§ EXERCISE GOAL: Report each line of the records below that holds the word "kubectl".

§ RECORDS TO PROCESS:
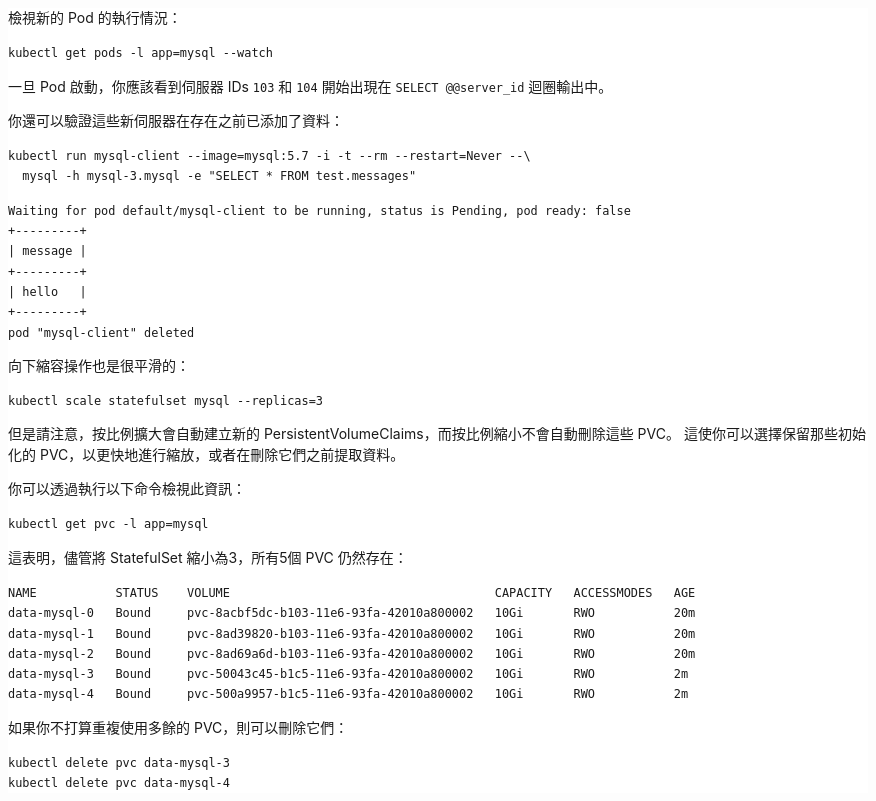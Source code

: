 檢視新的 Pod 的執行情況：

```shell
kubectl get pods -l app=mysql --watch
```


一旦 Pod 啟動，你應該看到伺服器 IDs `103` 和 `104` 開始出現在 `SELECT @@server_id` 迴圈輸出中。

你還可以驗證這些新伺服器在存在之前已添加了資料：

```shell
kubectl run mysql-client --image=mysql:5.7 -i -t --rm --restart=Never --\
  mysql -h mysql-3.mysql -e "SELECT * FROM test.messages"
```

```
Waiting for pod default/mysql-client to be running, status is Pending, pod ready: false
+---------+
| message |
+---------+
| hello   |
+---------+
pod "mysql-client" deleted
```


向下縮容操作也是很平滑的：

```shell
kubectl scale statefulset mysql --replicas=3
```


但是請注意，按比例擴大會自動建立新的 PersistentVolumeClaims，而按比例縮小不會自動刪除這些 PVC。
這使你可以選擇保留那些初始化的 PVC，以更快地進行縮放，或者在刪除它們之前提取資料。


你可以透過執行以下命令檢視此資訊：

```shell
kubectl get pvc -l app=mysql
```


這表明，儘管將 StatefulSet 縮小為3，所有5個 PVC 仍然存在：

```
NAME           STATUS    VOLUME                                     CAPACITY   ACCESSMODES   AGE
data-mysql-0   Bound     pvc-8acbf5dc-b103-11e6-93fa-42010a800002   10Gi       RWO           20m
data-mysql-1   Bound     pvc-8ad39820-b103-11e6-93fa-42010a800002   10Gi       RWO           20m
data-mysql-2   Bound     pvc-8ad69a6d-b103-11e6-93fa-42010a800002   10Gi       RWO           20m
data-mysql-3   Bound     pvc-50043c45-b1c5-11e6-93fa-42010a800002   10Gi       RWO           2m
data-mysql-4   Bound     pvc-500a9957-b1c5-11e6-93fa-42010a800002   10Gi       RWO           2m
```


如果你不打算重複使用多餘的 PVC，則可以刪除它們：

```shell
kubectl delete pvc data-mysql-3
kubectl delete pvc data-mysql-4
```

§ YOUR SOLUTION:
kubectl get pods -l app=mysql --watch
kubectl run mysql-client --image=mysql:5.7 -i -t --rm --restart=Never --\
kubectl scale statefulset mysql --replicas=3
kubectl get pvc -l app=mysql
kubectl delete pvc data-mysql-3
kubectl delete pvc data-mysql-4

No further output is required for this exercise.